**Records supplied:**
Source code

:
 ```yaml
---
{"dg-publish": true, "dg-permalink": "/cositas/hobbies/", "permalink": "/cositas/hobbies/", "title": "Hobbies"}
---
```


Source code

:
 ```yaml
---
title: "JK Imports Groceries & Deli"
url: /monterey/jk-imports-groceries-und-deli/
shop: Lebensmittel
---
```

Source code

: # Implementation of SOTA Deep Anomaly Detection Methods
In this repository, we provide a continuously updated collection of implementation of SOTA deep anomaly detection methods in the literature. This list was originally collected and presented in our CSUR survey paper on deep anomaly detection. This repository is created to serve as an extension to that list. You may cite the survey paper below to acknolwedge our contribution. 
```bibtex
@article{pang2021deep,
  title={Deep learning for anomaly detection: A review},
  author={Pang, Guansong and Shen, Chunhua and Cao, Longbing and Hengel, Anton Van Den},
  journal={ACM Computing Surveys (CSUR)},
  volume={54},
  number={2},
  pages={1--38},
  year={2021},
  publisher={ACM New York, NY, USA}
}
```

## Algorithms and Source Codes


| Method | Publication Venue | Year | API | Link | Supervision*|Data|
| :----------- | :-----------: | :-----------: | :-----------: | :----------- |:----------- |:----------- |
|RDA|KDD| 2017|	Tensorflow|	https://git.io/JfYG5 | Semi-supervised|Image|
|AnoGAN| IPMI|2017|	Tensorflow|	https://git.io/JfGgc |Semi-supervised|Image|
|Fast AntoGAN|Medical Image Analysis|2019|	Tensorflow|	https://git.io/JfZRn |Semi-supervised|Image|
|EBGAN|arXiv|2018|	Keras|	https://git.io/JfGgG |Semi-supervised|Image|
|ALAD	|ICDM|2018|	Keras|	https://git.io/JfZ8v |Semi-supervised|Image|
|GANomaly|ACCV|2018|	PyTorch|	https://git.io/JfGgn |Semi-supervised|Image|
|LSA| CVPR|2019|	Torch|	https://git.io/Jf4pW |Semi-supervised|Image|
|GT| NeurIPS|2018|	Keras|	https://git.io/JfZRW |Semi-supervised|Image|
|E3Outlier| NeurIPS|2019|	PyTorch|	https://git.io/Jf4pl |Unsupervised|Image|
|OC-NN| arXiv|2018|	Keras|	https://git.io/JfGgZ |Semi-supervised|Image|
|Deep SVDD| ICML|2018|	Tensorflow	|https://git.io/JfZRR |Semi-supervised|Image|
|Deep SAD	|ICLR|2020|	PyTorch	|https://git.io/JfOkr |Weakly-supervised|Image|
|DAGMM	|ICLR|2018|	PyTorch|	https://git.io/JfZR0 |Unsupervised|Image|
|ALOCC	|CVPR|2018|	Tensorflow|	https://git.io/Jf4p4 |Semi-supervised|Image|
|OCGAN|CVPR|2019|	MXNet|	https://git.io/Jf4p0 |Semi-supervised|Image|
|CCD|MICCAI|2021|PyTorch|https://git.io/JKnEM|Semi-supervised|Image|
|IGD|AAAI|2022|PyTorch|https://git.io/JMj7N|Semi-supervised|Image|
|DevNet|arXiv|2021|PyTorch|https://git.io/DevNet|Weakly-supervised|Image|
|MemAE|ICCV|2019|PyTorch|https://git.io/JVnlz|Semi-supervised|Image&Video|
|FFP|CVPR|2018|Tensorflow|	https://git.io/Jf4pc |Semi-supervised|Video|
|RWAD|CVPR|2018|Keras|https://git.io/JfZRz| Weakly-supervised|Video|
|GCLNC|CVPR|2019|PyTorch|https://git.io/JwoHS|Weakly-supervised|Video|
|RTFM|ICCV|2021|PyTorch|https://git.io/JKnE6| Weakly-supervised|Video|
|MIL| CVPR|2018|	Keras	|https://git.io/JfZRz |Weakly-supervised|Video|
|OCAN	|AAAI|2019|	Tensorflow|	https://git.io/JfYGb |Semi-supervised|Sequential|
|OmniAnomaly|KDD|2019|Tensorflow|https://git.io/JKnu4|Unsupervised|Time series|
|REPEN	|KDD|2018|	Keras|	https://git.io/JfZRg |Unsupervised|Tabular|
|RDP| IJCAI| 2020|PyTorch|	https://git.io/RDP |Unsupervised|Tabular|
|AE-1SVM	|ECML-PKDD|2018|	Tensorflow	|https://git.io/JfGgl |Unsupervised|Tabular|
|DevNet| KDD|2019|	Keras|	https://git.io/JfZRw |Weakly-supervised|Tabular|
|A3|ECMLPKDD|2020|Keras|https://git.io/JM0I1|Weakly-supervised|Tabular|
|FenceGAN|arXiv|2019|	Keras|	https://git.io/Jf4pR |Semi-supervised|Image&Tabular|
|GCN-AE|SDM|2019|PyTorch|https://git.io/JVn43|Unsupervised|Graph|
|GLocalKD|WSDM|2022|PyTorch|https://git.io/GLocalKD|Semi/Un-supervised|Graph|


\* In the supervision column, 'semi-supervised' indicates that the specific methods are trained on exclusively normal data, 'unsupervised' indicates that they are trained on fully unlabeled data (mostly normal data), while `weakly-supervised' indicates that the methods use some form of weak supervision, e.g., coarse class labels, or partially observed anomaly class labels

**Exercise:** Every entry is to be repeated exactly as it stands.

**Exercise result:**
Source code

:
 ```yaml
---
{"dg-publish": true, "dg-permalink": "/cositas/hobbies/", "permalink": "/cositas/hobbies/", "title": "Hobbies"}
---
```


Source code

:
 ```yaml
---
title: "JK Imports Groceries & Deli"
url: /monterey/jk-imports-groceries-und-deli/
shop: Lebensmittel
---
```

Source code

: # Implementation of SOTA Deep Anomaly Detection Methods
In this repository, we provide a continuously updated collection of implementation of SOTA deep anomaly detection methods in the literature. This list was originally collected and presented in our CSUR survey paper on deep anomaly detection. This repository is created to serve as an extension to that list. You may cite the survey paper below to acknolwedge our contribution. 
```bibtex
@article{pang2021deep,
  title={Deep learning for anomaly detection: A review},
  author={Pang, Guansong and Shen, Chunhua and Cao, Longbing and Hengel, Anton Van Den},
  journal={ACM Computing Surveys (CSUR)},
  volume={54},
  number={2},
  pages={1--38},
  year={2021},
  publisher={ACM New York, NY, USA}
}
```

## Algorithms and Source Codes


| Method | Publication Venue | Year | API | Link | Supervision*|Data|
| :----------- | :-----------: | :-----------: | :-----------: | :----------- |:----------- |:----------- |
|RDA|KDD| 2017|	Tensorflow|	https://git.io/JfYG5 | Semi-supervised|Image|
|AnoGAN| IPMI|2017|	Tensorflow|	https://git.io/JfGgc |Semi-supervised|Image|
|Fast AntoGAN|Medical Image Analysis|2019|	Tensorflow|	https://git.io/JfZRn |Semi-supervised|Image|
|EBGAN|arXiv|2018|	Keras|	https://git.io/JfGgG |Semi-supervised|Image|
|ALAD	|ICDM|2018|	Keras|	https://git.io/JfZ8v |Semi-supervised|Image|
|GANomaly|ACCV|2018|	PyTorch|	https://git.io/JfGgn |Semi-supervised|Image|
|LSA| CVPR|2019|	Torch|	https://git.io/Jf4pW |Semi-supervised|Image|
|GT| NeurIPS|2018|	Keras|	https://git.io/JfZRW |Semi-supervised|Image|
|E3Outlier| NeurIPS|2019|	PyTorch|	https://git.io/Jf4pl |Unsupervised|Image|
|OC-NN| arXiv|2018|	Keras|	https://git.io/JfGgZ |Semi-supervised|Image|
|Deep SVDD| ICML|2018|	Tensorflow	|https://git.io/JfZRR |Semi-supervised|Image|
|Deep SAD	|ICLR|2020|	PyTorch	|https://git.io/JfOkr |Weakly-supervised|Image|
|DAGMM	|ICLR|2018|	PyTorch|	https://git.io/JfZR0 |Unsupervised|Image|
|ALOCC	|CVPR|2018|	Tensorflow|	https://git.io/Jf4p4 |Semi-supervised|Image|
|OCGAN|CVPR|2019|	MXNet|	https://git.io/Jf4p0 |Semi-supervised|Image|
|CCD|MICCAI|2021|PyTorch|https://git.io/JKnEM|Semi-supervised|Image|
|IGD|AAAI|2022|PyTorch|https://git.io/JMj7N|Semi-supervised|Image|
|DevNet|arXiv|2021|PyTorch|https://git.io/DevNet|Weakly-supervised|Image|
|MemAE|ICCV|2019|PyTorch|https://git.io/JVnlz|Semi-supervised|Image&Video|
|FFP|CVPR|2018|Tensorflow|	https://git.io/Jf4pc |Semi-supervised|Video|
|RWAD|CVPR|2018|Keras|https://git.io/JfZRz| Weakly-supervised|Video|
|GCLNC|CVPR|2019|PyTorch|https://git.io/JwoHS|Weakly-supervised|Video|
|RTFM|ICCV|2021|PyTorch|https://git.io/JKnE6| Weakly-supervised|Video|
|MIL| CVPR|2018|	Keras	|https://git.io/JfZRz |Weakly-supervised|Video|
|OCAN	|AAAI|2019|	Tensorflow|	https://git.io/JfYGb |Semi-supervised|Sequential|
|OmniAnomaly|KDD|2019|Tensorflow|https://git.io/JKnu4|Unsupervised|Time series|
|REPEN	|KDD|2018|	Keras|	https://git.io/JfZRg |Unsupervised|Tabular|
|RDP| IJCAI| 2020|PyTorch|	https://git.io/RDP |Unsupervised|Tabular|
|AE-1SVM	|ECML-PKDD|2018|	Tensorflow	|https://git.io/JfGgl |Unsupervised|Tabular|
|DevNet| KDD|2019|	Keras|	https://git.io/JfZRw |Weakly-supervised|Tabular|
|A3|ECMLPKDD|2020|Keras|https://git.io/JM0I1|Weakly-supervised|Tabular|
|FenceGAN|arXiv|2019|	Keras|	https://git.io/Jf4pR |Semi-supervised|Image&Tabular|
|GCN-AE|SDM|2019|PyTorch|https://git.io/JVn43|Unsupervised|Graph|
|GLocalKD|WSDM|2022|PyTorch|https://git.io/GLocalKD|Semi/Un-supervised|Graph|


\* In the supervision column, 'semi-supervised' indicates that the specific methods are trained on exclusively normal data, 'unsupervised' indicates that they are trained on fully unlabeled data (mostly normal data), while `weakly-supervised' indicates that the methods use some form of weak supervision, e.g., coarse class labels, or partially observed anomaly class labels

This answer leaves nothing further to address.